3 Replies Latest reply on Apr 15, 2011 5:04 AM by himanshu.gautam

    Overlap memory transfer/computation and latency hiding

    erman_amd

      Hi, I want to ask some basic questions. I'm new to AMD GPU and OpenCL programming, and want to use it in my thesis.

      1. How to overlap computation with memory transfer, so I can compute on one buffer, while doing memory transfer on other buffer? Is it supported on AMD APP SDK? I use AMD APP v2.3.

      2. It is said that the data transfer from CPU memory to GPU memory is executed using DMA. Is it automatically executed by the GPU hardware? Is there a way to access/give command to the DMA engine directly in code (as in IBM Cell processor programming)?

      3. I read in the programming guide about memory latency hiding for a kernel with little ALU activity (the Parallel Min() function example point 4).

      In the code:

      global_work_size = compute_units * 7 * ws (=64) // 7 wavefronts per SIMD 

      How to get the value of '7'?

      I have a 5870 card, which 1 wavefront = 64 work-items. For this card what is the minimal number of wavefront so it can hide the memory latency?
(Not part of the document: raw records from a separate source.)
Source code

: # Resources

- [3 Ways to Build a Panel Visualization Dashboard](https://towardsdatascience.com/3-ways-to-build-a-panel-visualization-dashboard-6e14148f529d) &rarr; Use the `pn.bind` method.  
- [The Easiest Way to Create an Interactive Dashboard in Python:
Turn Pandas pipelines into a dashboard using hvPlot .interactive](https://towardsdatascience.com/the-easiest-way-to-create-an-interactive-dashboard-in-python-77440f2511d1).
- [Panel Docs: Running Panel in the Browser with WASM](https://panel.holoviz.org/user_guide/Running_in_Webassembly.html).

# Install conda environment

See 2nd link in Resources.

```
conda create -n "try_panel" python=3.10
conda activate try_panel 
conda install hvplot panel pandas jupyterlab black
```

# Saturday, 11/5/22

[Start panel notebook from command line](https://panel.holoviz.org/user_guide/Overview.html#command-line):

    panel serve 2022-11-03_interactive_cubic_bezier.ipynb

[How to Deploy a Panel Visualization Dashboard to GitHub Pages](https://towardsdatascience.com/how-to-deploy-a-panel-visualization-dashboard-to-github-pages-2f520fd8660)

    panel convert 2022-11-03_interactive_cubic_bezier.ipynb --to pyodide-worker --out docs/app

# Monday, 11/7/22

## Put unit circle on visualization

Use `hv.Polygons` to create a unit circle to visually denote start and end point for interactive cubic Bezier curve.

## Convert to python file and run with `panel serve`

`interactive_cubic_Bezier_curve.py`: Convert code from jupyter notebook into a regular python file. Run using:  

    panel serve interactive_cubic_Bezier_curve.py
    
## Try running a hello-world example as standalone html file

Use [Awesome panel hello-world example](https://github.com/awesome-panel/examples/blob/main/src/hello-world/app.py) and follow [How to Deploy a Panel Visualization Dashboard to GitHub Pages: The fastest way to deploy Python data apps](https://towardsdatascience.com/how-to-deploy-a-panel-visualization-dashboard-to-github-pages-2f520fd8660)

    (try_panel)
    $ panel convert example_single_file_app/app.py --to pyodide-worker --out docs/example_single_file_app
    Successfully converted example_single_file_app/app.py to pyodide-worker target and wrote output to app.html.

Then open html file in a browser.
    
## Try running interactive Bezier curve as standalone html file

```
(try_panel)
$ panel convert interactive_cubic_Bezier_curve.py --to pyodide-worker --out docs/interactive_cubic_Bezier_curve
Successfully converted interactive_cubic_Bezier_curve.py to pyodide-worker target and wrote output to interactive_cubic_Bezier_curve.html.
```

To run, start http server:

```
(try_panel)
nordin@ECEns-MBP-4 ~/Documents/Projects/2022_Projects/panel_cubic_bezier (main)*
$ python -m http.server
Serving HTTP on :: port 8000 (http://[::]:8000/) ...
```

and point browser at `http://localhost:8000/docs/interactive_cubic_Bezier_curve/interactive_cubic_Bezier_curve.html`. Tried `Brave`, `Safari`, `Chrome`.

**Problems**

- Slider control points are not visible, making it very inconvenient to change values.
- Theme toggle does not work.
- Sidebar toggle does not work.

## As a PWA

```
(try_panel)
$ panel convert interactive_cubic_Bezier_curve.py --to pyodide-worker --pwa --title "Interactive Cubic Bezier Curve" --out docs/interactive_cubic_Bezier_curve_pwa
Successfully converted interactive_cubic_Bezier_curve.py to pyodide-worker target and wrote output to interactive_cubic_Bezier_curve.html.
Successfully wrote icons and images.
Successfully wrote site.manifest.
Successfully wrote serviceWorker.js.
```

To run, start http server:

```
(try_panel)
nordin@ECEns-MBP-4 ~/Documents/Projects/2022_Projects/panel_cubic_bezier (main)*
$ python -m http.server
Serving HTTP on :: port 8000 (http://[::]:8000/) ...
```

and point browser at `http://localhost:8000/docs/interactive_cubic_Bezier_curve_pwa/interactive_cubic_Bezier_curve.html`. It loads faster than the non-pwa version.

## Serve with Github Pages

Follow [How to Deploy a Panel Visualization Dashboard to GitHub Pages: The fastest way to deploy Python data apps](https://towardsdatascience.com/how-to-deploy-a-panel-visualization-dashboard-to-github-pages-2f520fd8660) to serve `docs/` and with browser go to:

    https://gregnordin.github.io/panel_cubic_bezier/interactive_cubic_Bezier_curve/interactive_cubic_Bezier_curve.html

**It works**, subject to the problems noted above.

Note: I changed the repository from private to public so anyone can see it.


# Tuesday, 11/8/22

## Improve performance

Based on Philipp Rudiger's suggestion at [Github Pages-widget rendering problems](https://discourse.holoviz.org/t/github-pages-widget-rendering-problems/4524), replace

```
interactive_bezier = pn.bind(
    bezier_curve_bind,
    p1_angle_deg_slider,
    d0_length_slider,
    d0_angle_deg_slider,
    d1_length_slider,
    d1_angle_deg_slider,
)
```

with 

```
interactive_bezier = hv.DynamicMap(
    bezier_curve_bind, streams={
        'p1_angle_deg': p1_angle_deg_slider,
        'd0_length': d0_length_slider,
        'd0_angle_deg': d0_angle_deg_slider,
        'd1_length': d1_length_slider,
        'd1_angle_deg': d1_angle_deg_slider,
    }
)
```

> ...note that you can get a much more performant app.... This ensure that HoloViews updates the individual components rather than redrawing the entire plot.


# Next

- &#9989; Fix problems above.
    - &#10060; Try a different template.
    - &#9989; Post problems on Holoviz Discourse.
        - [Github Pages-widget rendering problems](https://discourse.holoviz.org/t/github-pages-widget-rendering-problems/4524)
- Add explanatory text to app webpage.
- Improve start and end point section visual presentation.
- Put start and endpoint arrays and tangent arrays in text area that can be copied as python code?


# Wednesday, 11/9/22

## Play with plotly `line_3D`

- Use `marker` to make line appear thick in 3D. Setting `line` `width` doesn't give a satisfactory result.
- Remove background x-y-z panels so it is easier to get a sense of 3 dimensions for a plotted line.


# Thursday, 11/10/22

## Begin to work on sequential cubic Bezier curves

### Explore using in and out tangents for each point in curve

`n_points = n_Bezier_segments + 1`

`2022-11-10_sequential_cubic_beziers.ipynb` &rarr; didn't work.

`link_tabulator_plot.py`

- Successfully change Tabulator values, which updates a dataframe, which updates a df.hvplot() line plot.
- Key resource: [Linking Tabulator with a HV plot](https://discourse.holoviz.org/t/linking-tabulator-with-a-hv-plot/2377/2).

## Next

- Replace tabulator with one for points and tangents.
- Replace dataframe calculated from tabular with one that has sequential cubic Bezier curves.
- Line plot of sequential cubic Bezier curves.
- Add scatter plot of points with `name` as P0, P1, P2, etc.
      What is the measure  (or how to mea hsure) that indicate that we success in hiding the memory latency? Does the SKA or Profiler can tell whether or not the memory latency hiding is success?
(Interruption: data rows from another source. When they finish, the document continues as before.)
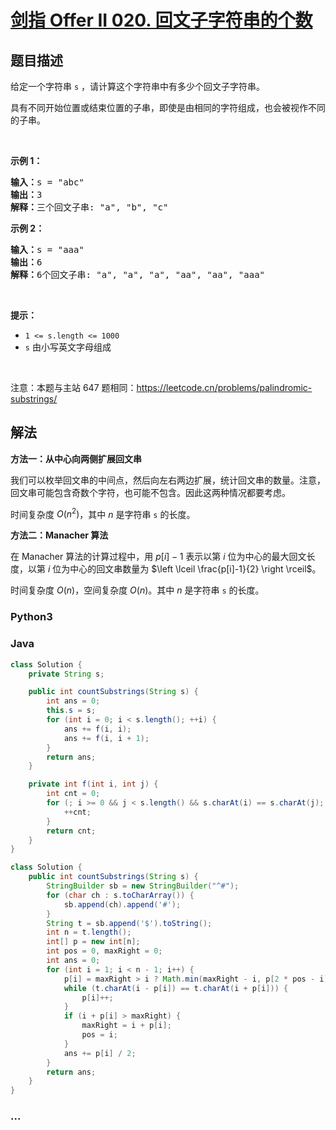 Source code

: # [剑指 Offer II 020. 回文子字符串的个数](https://leetcode.cn/problems/a7VOhD)

## 题目描述

<!-- 这里写题目描述 -->

<p>给定一个字符串 <code>s</code> ，请计算这个字符串中有多少个回文子字符串。</p>

<p>具有不同开始位置或结束位置的子串，即使是由相同的字符组成，也会被视作不同的子串。</p>

<p>&nbsp;</p>

<p><strong>示例 1：</strong></p>

<pre>
<strong>输入：</strong>s = "abc"
<strong>输出：</strong>3
<strong>解释：</strong>三个回文子串: "a", "b", "c"
</pre>

<p><strong>示例 2：</strong></p>

<pre>
<strong>输入：</strong>s =<strong> </strong>"aaa"
<strong>输出：</strong>6
<strong>解释：</strong>6个回文子串: "a", "a", "a", "aa", "aa", "aaa"</pre>

<p>&nbsp;</p>

<p><strong>提示：</strong></p>

<ul>
	<li><code>1 &lt;= s.length &lt;= 1000</code></li>
	<li><code>s</code> 由小写英文字母组成</li>
</ul>

<p>&nbsp;</p>

<p><meta charset="UTF-8" />注意：本题与主站 647 题相同：<a href="https://leetcode.cn/problems/palindromic-substrings/">https://leetcode.cn/problems/palindromic-substrings/</a>&nbsp;</p>

## 解法

<!-- 这里可写通用的实现逻辑 -->

**方法一：从中心向两侧扩展回文串**

我们可以枚举回文串的中间点，然后向左右两边扩展，统计回文串的数量。注意，回文串可能包含奇数个字符，也可能不包含。因此这两种情况都要考虑。

时间复杂度 $O(n^2)$，其中 $n$ 是字符串 `s` 的长度。

**方法二：Manacher 算法**

在 Manacher 算法的计算过程中，用 $p[i]-1$ 表示以第 $i$ 位为中心的最大回文长度，以第 $i$ 位为中心的回文串数量为 $\left \lceil \frac{p[i]-1}{2}  \right \rceil$。

时间复杂度 $O(n)$，空间复杂度 $O(n)$。其中 $n$ 是字符串 `s` 的长度。

<!-- tabs:start -->

### **Python3**

<!-- 这里可写当前语言的特殊实现逻辑 -->





### **Java**

<!-- 这里可写当前语言的特殊实现逻辑 -->

```java
class Solution {
    private String s;

    public int countSubstrings(String s) {
        int ans = 0;
        this.s = s;
        for (int i = 0; i < s.length(); ++i) {
            ans += f(i, i);
            ans += f(i, i + 1);
        }
        return ans;
    }

    private int f(int i, int j) {
        int cnt = 0;
        for (; i >= 0 && j < s.length() && s.charAt(i) == s.charAt(j); --i, ++j) {
            ++cnt;
        }
        return cnt;
    }
}
```

```java
class Solution {
    public int countSubstrings(String s) {
        StringBuilder sb = new StringBuilder("^#");
        for (char ch : s.toCharArray()) {
            sb.append(ch).append('#');
        }
        String t = sb.append('$').toString();
        int n = t.length();
        int[] p = new int[n];
        int pos = 0, maxRight = 0;
        int ans = 0;
        for (int i = 1; i < n - 1; i++) {
            p[i] = maxRight > i ? Math.min(maxRight - i, p[2 * pos - i]) : 1;
            while (t.charAt(i - p[i]) == t.charAt(i + p[i])) {
                p[i]++;
            }
            if (i + p[i] > maxRight) {
                maxRight = i + p[i];
                pos = i;
            }
            ans += p[i] / 2;
        }
        return ans;
    }
}
```









### **...**

```

```


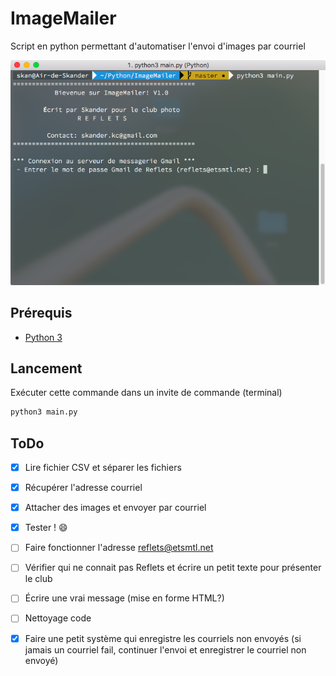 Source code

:# ImageMailer
Script en python permettant d'automatiser l'envoi d'images par courriel

![](doc/images/terminal.png)

## Prérequis 
* [Python 3](https://www.python.org/downloads/)

## Lancement 
Exécuter cette commande dans un invite de commande (terminal)
``` python 
python3 main.py
```

## ToDo
* [x] Lire fichier CSV et séparer les fichiers 
* [x] Récupérer l'adresse courriel 
* [x] Attacher des images et envoyer par courriel 
* [x] Tester ! :smile:
* [ ] Faire fonctionner l'adresse reflets@etsmtl.net
* [ ] Vérifier qui ne connait pas Reflets et écrire un petit texte pour présenter le club 
* [ ] Écrire une vrai message (mise en forme HTML?)  
* [ ] Nettoyage code
* [x] Faire une petit système qui enregistre les courriels non envoyés (si jamais un courriel fail, continuer l'envoi et enregistrer le courriel non envoyé)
      In case of my kernel, it has little ALU activity, only 21-30% (shown in profiler).

      Thank you.

       

       

       

       

        • Overlap memory transfer/computation and latency hiding
          himanshu.gautam

          erman_amd,

           You can do memory transfer and computation parallely using DMA engines.
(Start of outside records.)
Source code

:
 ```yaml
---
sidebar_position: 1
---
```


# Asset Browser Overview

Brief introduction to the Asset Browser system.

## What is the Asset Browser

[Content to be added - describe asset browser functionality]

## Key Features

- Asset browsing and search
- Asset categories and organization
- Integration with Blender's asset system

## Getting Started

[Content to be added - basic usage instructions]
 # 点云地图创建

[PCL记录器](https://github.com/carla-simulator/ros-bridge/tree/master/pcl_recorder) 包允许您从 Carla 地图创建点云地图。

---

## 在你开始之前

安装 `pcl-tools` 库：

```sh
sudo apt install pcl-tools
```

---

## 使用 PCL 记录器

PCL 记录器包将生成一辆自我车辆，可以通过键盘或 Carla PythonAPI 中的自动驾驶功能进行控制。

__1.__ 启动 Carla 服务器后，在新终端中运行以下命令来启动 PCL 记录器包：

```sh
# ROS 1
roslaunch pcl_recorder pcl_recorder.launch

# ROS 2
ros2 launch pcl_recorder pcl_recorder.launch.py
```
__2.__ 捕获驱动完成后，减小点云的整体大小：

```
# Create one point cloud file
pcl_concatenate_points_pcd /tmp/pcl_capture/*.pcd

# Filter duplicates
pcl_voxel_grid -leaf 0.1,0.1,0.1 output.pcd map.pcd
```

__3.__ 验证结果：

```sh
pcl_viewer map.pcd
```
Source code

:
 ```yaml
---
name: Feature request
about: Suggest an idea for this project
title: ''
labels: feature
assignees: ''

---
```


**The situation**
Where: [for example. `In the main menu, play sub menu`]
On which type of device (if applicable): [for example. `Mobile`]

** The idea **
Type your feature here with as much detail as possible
          Refer to the bufferbandwidth and transfer overlap sample for details about how to get best memory access patterns. Also there is detailed description in openCL programming guide in Chapter 4.

          Generally the magic number for any algorithm depends on the algorithm itself. Best way is to use Profiler and try to get ALU Busy value as high as possible for compute intensive kernels.20-30% is not very good and you should try to improve it. Again refer to Chapter4 Programming guide to check out what suits your case.

           

          LAst thing is get AMD APP SDK 2.4 and also install the latest driver.

          Thanks